__PROBLEM TO SOLVE__.
With the line that contains "- DefaultProfile (optional)" as the final line, return every line from the start of the data below exactly.

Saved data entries

+--

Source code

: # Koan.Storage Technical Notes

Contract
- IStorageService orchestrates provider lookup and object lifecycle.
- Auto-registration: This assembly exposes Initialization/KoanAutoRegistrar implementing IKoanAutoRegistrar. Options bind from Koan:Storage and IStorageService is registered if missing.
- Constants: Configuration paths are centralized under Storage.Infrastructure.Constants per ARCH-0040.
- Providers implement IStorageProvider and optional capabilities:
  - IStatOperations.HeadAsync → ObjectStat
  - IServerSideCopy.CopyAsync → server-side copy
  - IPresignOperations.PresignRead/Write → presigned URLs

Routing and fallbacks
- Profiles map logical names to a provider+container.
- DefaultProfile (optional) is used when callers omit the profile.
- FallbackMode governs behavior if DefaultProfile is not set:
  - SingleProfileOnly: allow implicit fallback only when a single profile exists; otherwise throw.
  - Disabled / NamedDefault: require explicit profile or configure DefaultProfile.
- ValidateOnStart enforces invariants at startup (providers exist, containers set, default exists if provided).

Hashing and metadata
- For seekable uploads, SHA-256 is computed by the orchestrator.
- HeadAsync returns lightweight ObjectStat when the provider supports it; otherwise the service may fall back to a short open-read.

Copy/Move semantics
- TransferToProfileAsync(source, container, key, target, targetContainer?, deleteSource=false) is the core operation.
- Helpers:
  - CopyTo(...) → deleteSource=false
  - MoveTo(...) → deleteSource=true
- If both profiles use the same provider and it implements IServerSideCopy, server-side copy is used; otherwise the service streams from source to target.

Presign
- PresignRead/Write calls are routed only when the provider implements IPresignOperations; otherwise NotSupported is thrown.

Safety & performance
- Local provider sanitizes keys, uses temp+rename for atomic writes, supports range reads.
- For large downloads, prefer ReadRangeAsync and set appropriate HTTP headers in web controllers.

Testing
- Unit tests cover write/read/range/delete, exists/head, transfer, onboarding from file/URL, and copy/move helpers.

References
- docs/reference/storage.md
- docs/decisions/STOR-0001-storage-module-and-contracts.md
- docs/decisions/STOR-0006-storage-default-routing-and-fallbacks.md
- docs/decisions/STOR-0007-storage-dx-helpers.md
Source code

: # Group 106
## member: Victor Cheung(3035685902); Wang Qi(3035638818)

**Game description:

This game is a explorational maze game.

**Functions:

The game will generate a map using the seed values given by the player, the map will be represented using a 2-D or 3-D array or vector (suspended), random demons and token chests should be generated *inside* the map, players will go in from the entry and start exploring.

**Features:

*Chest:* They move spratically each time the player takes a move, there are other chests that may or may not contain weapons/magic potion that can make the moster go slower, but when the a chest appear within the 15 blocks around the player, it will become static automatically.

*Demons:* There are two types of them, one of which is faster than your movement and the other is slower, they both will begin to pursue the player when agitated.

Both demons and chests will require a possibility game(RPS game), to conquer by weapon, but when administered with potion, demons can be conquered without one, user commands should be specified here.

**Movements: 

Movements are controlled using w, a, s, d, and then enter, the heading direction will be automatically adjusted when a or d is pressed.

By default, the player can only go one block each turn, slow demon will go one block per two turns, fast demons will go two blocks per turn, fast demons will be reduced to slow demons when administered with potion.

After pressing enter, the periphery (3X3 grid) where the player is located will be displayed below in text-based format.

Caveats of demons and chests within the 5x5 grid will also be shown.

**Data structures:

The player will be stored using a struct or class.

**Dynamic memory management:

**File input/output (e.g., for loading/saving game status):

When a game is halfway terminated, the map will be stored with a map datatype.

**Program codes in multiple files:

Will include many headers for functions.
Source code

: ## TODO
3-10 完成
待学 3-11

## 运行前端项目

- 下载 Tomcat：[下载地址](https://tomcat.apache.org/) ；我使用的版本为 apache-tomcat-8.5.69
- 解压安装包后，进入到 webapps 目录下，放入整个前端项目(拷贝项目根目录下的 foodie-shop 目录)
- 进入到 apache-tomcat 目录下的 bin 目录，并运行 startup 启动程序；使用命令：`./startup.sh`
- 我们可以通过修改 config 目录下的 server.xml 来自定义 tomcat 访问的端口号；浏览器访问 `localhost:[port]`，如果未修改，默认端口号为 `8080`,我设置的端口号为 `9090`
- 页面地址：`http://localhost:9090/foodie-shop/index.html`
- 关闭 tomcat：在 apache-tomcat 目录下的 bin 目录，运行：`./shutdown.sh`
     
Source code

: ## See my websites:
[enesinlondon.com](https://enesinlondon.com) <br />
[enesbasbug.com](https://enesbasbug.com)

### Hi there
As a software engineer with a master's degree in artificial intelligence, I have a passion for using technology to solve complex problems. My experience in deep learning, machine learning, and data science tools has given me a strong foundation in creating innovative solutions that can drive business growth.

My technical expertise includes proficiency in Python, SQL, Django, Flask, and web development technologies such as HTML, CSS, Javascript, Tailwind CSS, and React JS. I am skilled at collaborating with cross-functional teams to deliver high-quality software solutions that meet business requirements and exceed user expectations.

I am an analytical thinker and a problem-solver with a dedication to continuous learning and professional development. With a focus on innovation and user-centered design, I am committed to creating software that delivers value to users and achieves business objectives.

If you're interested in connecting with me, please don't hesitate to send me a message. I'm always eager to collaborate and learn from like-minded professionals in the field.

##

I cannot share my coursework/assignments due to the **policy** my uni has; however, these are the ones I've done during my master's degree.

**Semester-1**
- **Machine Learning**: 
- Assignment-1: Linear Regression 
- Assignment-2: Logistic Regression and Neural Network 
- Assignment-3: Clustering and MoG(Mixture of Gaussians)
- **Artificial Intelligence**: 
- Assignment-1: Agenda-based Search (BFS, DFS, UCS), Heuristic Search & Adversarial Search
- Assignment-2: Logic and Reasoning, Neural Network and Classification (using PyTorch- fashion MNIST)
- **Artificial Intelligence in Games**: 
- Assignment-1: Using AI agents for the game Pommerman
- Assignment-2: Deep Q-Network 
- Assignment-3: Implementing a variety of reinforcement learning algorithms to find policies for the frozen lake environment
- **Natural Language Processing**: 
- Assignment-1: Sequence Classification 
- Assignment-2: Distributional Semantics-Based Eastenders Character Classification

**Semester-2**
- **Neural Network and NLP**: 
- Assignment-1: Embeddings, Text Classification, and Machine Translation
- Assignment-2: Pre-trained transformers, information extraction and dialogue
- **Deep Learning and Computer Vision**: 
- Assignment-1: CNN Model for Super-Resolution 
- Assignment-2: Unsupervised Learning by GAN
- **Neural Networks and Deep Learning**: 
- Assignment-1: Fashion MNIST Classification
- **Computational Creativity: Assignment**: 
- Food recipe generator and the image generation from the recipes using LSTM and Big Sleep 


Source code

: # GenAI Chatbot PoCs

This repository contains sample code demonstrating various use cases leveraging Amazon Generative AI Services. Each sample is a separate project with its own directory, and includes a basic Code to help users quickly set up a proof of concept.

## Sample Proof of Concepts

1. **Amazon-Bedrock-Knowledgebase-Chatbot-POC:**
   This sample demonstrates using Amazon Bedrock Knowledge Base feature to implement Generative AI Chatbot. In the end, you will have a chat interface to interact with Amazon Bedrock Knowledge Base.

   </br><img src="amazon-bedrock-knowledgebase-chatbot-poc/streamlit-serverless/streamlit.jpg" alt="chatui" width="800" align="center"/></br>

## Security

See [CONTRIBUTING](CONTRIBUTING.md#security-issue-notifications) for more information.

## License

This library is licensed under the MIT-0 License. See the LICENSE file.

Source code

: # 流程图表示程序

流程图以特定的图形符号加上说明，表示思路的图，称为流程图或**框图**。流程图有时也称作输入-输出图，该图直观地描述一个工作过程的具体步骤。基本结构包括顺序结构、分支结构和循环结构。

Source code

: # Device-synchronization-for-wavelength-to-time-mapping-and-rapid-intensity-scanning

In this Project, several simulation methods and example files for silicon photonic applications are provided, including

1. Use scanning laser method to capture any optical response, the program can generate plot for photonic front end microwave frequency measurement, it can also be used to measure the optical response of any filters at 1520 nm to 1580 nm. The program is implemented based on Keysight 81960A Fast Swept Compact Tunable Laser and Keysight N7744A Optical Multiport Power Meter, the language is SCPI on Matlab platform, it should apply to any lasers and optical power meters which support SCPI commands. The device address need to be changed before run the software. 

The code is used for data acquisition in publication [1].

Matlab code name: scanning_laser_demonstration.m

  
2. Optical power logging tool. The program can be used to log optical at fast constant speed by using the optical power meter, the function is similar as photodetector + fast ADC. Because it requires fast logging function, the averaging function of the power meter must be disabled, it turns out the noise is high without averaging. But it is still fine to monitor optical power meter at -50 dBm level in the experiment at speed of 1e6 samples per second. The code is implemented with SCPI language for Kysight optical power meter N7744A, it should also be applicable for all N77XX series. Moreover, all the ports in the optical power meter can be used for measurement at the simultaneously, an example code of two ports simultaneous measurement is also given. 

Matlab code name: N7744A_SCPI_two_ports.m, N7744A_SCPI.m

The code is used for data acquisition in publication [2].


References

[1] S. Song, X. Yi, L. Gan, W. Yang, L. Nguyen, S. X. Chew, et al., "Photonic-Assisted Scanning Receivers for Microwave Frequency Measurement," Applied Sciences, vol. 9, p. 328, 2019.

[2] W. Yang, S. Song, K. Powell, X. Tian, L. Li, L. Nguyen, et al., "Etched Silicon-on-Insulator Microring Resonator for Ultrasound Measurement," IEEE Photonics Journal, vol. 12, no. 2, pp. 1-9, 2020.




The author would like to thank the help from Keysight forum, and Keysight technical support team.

+--

__ANSWER TO THIS EXERCISE__.
Source code

: # Koan.Storage Technical Notes

Contract
- IStorageService orchestrates provider lookup and object lifecycle.
- Auto-registration: This assembly exposes Initialization/KoanAutoRegistrar implementing IKoanAutoRegistrar. Options bind from Koan:Storage and IStorageService is registered if missing.
- Constants: Configuration paths are centralized under Storage.Infrastructure.Constants per ARCH-0040.
- Providers implement IStorageProvider and optional capabilities:
  - IStatOperations.HeadAsync → ObjectStat
  - IServerSideCopy.CopyAsync → server-side copy
  - IPresignOperations.PresignRead/Write → presigned URLs

Routing and fallbacks
- Profiles map logical names to a provider+container.
- DefaultProfile (optional) is used when callers omit the profile.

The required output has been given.